Amazon has added around 60,000 titles in just under two months. There were around 5,000 ebooks that were available in the Kindle Owners’ Lending Library when Amazon launched it on November 3, 2011. That is quite impressive growth over such a short period of time.
Of course, you have to own a Kindle and you have to be an Amazon Prime subscriber to be able to borrow the books, but it’s quite a selection of titles. By comparison, the largest public library in the United States, the New York Public Library, has about 23,500 different ebook titles available for its members to borrow.

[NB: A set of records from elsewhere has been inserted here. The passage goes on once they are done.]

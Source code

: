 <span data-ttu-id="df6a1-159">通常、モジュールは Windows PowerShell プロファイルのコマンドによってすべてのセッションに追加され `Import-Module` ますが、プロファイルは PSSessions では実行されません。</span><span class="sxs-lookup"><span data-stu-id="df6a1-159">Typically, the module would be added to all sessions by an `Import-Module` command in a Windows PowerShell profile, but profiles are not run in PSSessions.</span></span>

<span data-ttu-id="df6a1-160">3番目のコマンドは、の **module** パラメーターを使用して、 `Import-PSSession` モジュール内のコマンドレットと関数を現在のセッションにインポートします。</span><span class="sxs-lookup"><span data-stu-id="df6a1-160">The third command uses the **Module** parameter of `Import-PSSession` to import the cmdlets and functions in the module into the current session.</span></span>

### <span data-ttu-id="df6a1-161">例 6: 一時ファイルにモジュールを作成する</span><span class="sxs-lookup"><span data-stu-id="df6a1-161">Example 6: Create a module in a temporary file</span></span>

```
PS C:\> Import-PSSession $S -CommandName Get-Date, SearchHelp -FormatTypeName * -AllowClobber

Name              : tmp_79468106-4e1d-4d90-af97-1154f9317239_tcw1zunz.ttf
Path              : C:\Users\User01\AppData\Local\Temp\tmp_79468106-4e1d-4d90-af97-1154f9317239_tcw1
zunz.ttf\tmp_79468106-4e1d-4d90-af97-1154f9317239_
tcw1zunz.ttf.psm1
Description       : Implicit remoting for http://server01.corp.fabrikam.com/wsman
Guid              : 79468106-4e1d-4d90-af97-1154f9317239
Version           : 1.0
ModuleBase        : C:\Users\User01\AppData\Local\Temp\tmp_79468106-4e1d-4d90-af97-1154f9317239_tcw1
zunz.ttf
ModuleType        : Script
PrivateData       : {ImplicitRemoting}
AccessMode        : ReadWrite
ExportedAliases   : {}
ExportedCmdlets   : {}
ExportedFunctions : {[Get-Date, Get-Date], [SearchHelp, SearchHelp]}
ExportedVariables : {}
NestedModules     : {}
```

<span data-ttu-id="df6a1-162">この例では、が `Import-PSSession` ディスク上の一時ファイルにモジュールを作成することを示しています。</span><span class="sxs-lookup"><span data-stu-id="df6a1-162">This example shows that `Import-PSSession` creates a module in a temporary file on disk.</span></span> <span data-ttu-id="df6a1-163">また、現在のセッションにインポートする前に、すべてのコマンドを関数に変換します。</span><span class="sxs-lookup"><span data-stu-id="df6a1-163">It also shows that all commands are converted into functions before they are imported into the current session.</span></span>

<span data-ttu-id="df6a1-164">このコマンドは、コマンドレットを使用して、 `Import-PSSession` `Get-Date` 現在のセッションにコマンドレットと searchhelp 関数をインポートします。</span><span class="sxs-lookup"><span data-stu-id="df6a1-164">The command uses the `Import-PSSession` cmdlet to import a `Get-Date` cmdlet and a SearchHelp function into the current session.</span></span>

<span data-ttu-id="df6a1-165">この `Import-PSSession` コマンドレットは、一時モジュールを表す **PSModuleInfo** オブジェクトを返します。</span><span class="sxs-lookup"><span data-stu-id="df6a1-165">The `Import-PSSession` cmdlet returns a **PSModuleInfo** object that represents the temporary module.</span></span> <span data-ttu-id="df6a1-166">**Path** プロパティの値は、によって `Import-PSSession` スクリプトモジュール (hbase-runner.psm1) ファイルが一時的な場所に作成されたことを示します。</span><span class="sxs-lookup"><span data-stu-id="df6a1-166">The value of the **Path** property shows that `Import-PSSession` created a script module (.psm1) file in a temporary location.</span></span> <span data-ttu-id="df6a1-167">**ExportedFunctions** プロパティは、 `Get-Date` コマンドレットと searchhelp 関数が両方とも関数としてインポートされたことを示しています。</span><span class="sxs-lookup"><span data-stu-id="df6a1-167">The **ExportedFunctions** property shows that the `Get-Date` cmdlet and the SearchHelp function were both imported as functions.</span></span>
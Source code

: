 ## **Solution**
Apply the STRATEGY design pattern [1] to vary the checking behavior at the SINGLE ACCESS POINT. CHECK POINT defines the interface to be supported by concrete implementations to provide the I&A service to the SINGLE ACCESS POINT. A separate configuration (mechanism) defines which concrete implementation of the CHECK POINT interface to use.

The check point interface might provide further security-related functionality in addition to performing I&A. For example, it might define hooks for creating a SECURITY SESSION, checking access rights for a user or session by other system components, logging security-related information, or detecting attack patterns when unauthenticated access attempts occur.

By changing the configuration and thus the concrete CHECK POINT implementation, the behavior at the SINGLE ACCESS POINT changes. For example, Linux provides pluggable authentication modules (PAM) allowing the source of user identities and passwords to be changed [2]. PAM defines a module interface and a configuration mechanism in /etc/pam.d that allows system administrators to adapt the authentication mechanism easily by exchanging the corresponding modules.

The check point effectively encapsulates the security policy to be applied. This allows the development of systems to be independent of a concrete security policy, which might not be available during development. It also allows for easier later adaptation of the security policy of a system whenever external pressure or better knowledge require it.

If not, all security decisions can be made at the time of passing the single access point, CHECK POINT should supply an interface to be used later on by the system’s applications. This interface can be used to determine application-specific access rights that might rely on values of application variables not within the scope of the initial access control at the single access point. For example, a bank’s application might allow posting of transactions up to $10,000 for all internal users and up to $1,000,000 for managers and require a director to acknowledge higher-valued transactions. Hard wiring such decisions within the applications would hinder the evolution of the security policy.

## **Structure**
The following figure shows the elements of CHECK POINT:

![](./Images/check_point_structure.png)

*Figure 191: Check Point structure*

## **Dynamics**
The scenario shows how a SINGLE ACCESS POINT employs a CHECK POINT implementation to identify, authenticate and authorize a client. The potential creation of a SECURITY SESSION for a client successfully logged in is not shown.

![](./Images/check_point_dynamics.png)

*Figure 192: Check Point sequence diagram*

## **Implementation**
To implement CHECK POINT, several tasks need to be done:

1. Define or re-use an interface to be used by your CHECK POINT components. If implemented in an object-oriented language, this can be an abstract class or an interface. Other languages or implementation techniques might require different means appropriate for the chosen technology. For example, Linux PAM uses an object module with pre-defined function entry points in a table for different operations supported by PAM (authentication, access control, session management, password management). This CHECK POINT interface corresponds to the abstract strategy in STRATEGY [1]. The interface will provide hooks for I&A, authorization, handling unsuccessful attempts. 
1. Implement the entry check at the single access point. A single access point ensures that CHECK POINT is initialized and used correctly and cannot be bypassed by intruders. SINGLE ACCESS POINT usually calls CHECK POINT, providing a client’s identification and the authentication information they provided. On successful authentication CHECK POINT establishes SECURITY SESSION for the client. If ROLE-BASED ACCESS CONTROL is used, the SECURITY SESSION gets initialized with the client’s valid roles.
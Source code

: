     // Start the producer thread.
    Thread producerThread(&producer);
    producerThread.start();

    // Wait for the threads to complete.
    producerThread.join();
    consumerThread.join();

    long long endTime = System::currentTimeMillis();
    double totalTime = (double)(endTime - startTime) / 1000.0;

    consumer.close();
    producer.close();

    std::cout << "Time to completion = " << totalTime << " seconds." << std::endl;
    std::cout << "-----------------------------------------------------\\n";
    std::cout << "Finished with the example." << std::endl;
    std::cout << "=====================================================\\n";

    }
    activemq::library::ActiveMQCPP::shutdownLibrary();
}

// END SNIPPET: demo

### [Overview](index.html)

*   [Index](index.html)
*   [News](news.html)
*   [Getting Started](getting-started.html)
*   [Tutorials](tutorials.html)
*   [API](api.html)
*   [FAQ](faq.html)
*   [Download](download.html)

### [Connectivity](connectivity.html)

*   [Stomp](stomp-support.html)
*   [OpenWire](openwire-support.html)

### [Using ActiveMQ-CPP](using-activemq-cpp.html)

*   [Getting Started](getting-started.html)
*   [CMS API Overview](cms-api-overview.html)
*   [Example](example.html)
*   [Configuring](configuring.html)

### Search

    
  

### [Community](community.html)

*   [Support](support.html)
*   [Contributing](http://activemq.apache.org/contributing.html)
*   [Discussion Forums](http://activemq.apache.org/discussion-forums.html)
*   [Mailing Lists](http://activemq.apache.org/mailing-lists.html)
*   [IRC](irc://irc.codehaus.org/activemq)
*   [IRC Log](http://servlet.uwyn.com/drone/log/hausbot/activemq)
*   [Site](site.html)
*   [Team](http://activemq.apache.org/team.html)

Kindles and Kindle Fires were very hot items this holiday season. Amazon said they sold about a million of the devices a week leading up to Christmas. It looks like anyone that got a Kindle for Christmas also got a much larger selection of free ebooks to borrow from Amazon as well.
Dale Copps says
And don’t forget, those 23,500 books at the NYPL only check out to one reader at a time, whereas Kindle’s 66,200+ titles can each simultaneously be loaned to as many Prime customers as want them. The current Kindle lending library limitation of one book per calendar month will almost certainly be expanded to more generous terms (perhaps with “prime” Prime pricing involved) until it begins to resemble the Netflix model: x number of titles at a time, no due dates for a flat monthly fee. And then, Libraries, watch out!
Libraries and publishers must get together to offer an alternative to the Amazon juggernaut, or they are both in trouble.
The End of Libraries
linda trabulsi says
I have a Kindle E Reader but it is not compatible with our local libraries. Would I be able to download ebooks from a U.S. library to my Kindle reader? Thanks.